I became aware that I was staring at a face. A pale, white face, staring back at me. Eyes fixed, unblinking. I was frightened the way only a child could be frightened. Fear of a kind so fundamental and powerful, the type of fear only a child could feel. When they know so little about the world. When they still let themselves see monsters in the dark.

But the fear vanished when the face grew closer. A little girl, an inch or so taller than me, glided soundlessly into the room. She swayed absentmindedly, shifting her balance from foot to foot the way bored children often do. Her eyes locked with mine. My mother’s eyes. She was a beautiful girl of about nine. Her hair, the same shade as mine, glowed with a spectral hue in the pale moonlight.

I felt myself trying to say something, but the words kept sticking in my throat and catching themselves on my tongue.

“Who… Who…”

She replied by strolling to my bedside. She didn’t blink. She didn’t quite seem to “walk”, either. She seemed to just slide over the floorboards. Her figure grew closer until her face was level with mine. I felt her hand reach out and touch me behind the ear.

“Do you want to watch the rain with me?” she asked. Caught somewhere between fright and wonder, I nodded wordlessly. She pulled back the bedsheets and took my hand in hers. I became aware of how cold, how deathly cold her hands were. But there was a warmth there that I couldn’t quite describe.

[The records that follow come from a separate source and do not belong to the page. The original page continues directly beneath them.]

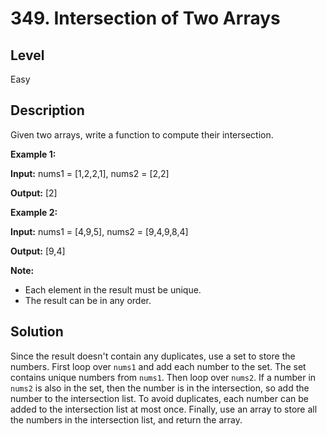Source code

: # 349. Intersection of Two Arrays
## Level
Easy

## Description
Given two arrays, write a function to compute their intersection.

**Example 1:**

**Input:** nums1 = [1,2,2,1], nums2 = [2,2]

**Output:** [2]

**Example 2:**

**Input:** nums1 = [4,9,5], nums2 = [9,4,9,8,4]

**Output:** [9,4]

**Note:**

* Each element in the result must be unique.
* The result can be in any order.

## Solution
Since the result doesn't contain any duplicates, use a set to store the numbers. First loop over `nums1` and add each number to the set. The set contains unique numbers from `nums1`. Then loop over `nums2`. If a number in `nums2` is also in the set, then the number is in the intersection, so add the number to the intersection list. To avoid duplicates, each number can be added to the intersection list at most once. Finally, use an array to store all the numbers in the intersection list, and return the array.
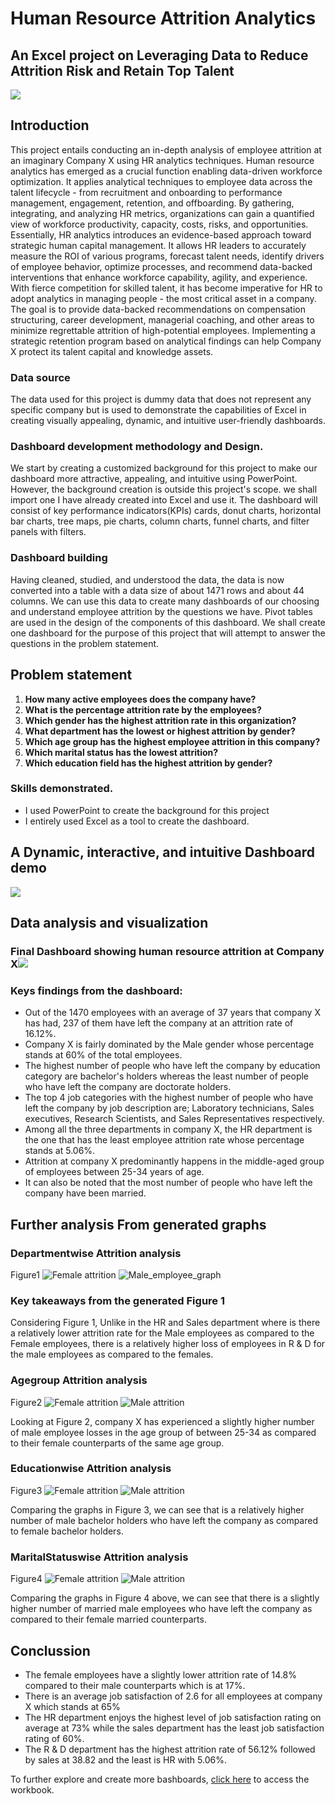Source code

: 
# Human Resource Attrition Analytics
## An Excel project on Leveraging Data to Reduce Attrition Risk and Retain Top Talent
![](Screenshots/Coverpage2.jpg)
## Introduction
This project entails conducting an in-depth analysis of employee attrition at an imaginary Company X using HR analytics techniques. Human resource analytics has emerged as a crucial function enabling data-driven workforce optimization. It applies analytical techniques to employee data across the talent lifecycle - from recruitment and onboarding to performance management, engagement, retention, and offboarding.
By gathering, integrating, and analyzing HR metrics, organizations can gain a quantified view of workforce productivity, capacity, costs, risks, and opportunities. 
Essentially, HR analytics introduces an evidence-based approach toward strategic human capital management. It allows HR leaders to accurately measure the ROI of various programs, forecast talent needs, identify drivers of employee behavior, optimize processes, and recommend data-backed interventions that enhance workforce capability, agility, and experience.
With fierce competition for skilled talent, it has become imperative for HR to adopt analytics in managing people - the most critical asset in a company.
The goal is to provide data-backed recommendations on compensation structuring, career development, managerial coaching, and other areas to minimize regrettable attrition of high-potential employees. Implementing a strategic retention program based on analytical findings can help Company X protect its talent capital and knowledge assets.
### Data source
The data used for this project is dummy data that does not represent any specific company but is used to demonstrate the capabilities of Excel in creating visually appealing, dynamic, and intuitive user-friendly dashboards.
### Dashboard development methodology and Design.
We start by creating a customized background for this project to make our dashboard more attractive, appealing, and intuitive using PowerPoint.
However, the background creation is outside this project's scope. we shall import one I have already created into Excel and use it.
The dashboard will consist of key performance indicators(KPIs) cards, donut charts, horizontal bar charts, tree maps, pie charts, column charts, funnel charts, and filter panels with filters.

### Dashboard building
Having cleaned, studied, and understood the data, the data is now converted into a table with a data size of about 1471 rows and about 44 columns.
We can use this data to create many dashboards of our choosing and understand employee attrition by the questions we have. Pivot tables are used in the design of the components of this dashboard.
We shall create one dashboard for the purpose of this project that will attempt to answer the questions in the problem statement.

##  Problem statement 
1. __How many active employees does the company have?__
2. __What is the percentage attrition rate by the employees?__
3. __Which gender has the highest attrition rate in this organization?__
4. __What department has the lowest or highest attrition by gender?__
5. __Which age group has the highest employee attrition in this company?__
6. __Which marital status has the lowest attrition?__
7. __Which education field has the highest attrition by gender?__
 
 
### Skills demonstrated.
- I used PowerPoint to create the background for this project
- I entirely used Excel as a tool to create the dashboard.

## A Dynamic, interactive, and intuitive Dashboard demo
![](https://github.com/gessa2020/excel_project1/assets/52911013/cf0a2778-d514-43e4-a82a-931e2075bf66)
## Data analysis and visualization
### Final Dashboard showing human resource attrition at Company X![](Screenshots/Finaldashboard.jpg)
### Keys findings from the dashboard:
 - Out of the 1470 employees with an average of 37 years that company X has had, 237 of them have left the company at an attrition rate of 16.12%.
 - Company X is fairly dominated by the Male gender whose percentage stands at 60%  of the total employees.
 - The highest number of people who have left the company by education category are bachelor's holders whereas the least number of people who have left the company are doctorate holders.
 - The top 4 job categories with the highest number of people  who have left the company by job description are; Laboratory technicians, Sales executives, Research Scientists, and Sales Representatives respectively.
 - Among all the three departments in company X, the HR department is the one that has the least employee attrition rate whose percentage stands at 5.06%.
 - Attrition at company X  predominantly happens in the middle-aged group of employees between 25-34 years of age.
 - It can also be noted that the most number of people who have left the company have been married.
   
## Further analysis From generated graphs
### Departmentwise Attrition analysis
Figure1 
![](Screenshots/FemaleDep.jpg "Female attrition")     ![Male_employee_graph](Screenshots/MaleDep.jpg "Male attrition")
### Key takeaways from the generated Figure 1
Considering Figure 1, Unlike in the HR and Sales department where is there a relatively lower attrition rate for the Male employees as compared to the Female employees, there is a relatively higher loss of employees in R & D for the male employees as compared to the females.

### Agegroup Attrition analysis
Figure2 
![](Screenshots/femaleage.jpg "Female attrition")     ![](Screenshots/Mage.jpg "Male attrition")

Looking at Figure 2, company X has experienced a slightly higher number of male employee losses in the age group of between 25-34 as compared to their female counterparts of the same age group.

### Educationwise Attrition analysis
Figure3 
![](Screenshots/FemEdu.jpg "Female attrition")     ![](Screenshots/MaleEdu.jpg "Male attrition")

Comparing the graphs in Figure 3, we can see that is a relatively higher number of male bachelor holders who have left the company  as compared to female bachelor holders.


### MaritalStatuswise Attrition analysis
Figure4 
![](Screenshots/FemaleStatus.jpg "Female attrition")     ![](Screenshots/MaleStatus.jpg "Male attrition")

Comparing the graphs in Figure 4 above, we can see that there is a slightly higher number of married male employees who have left the company as compared to their female married counterparts.

## Conclussion
- The female employees have a slightly lower attrition rate of 14.8% compared to their male counterparts which is at 17%.
- There is an average job satisfaction of 2.6  for all  employees at company X which stands at 65%
- The HR department enjoys the highest level of job satisfaction rating on average at 73% while the sales department has the least job satisfaction rating of 60%. 
- The R & D department has the highest attrition rate of 56.12% followed by sales at 38.82 and the least is  HR  with  5.06%.

To further explore and create more bashboards, <a href="https://github.com/gessa2020/excel_project1/blob/main/HR_AnalyticsWorkbook.xlsx">click here</a> to access the workbook.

She guided me to the windowsill and sat beside me. I stared out of the window, nervous to look directly at her, though I could still make her out in the corner of my eye. I kept expecting her to fade away into darkness and disappear. I kept expecting to wake back up in my bed, finding it to be morning already and finding this to be a dream. But the moment never came.

But the moment didn’t last. Her grip turned hard and firm and icy, and I began to feel sharp pain building in the joints of my fingers and the bones of my hands. I almost cried out, begging her to stop. To let go. Then I turned towards her and made out her face- passive, expressionless. My eyes began to water, but it didn’t move her. Just kept her dark eyes on mine, didn’t break her stare.

“It should have been you,” she said, twisting my wrist viciously the way children sometimes did to me on the bus to school. Hot pain shot up my arm, but before I could cry out, she put her palm over my mouth. I could feel her skin against my lips- she was cold as ice. Her flesh was without a trace of warmth, or the natural clammy dampness you’d expect from the skin of a palm.

“Cry out, and I kill you. Understand?” I nodded, mute, unable to bring myself to make a noise.

“Tell anyone about me, I kill you. Nod.” I nodded.

“Good.”

Without another word, she released my wrist and glided back towards the door, once more giving the impression of floating rather than walking. But when she had just stepped beneath the arch of the frame and into the hall, she turned back to me, sheepishly (almost coyly) peering around the doorframe at me, looking like a child who was afraid of being scolded. I could tell she was trying to feign remorse, trying to widen her eyes and affect some air of innocence. But my blood was still cold from the cruelty she’d shown me. From the pain she had inflicted. She spoke but a few words before vanishing into the darkness.

“You better be more fun tomorrow night.”

Now

I’m typing in a cold sweat, getting the words onto the screen before the memory fades again. How the hell didn’t I remember this? How the hell did I forget about her?

How long until I remember what happened that next night?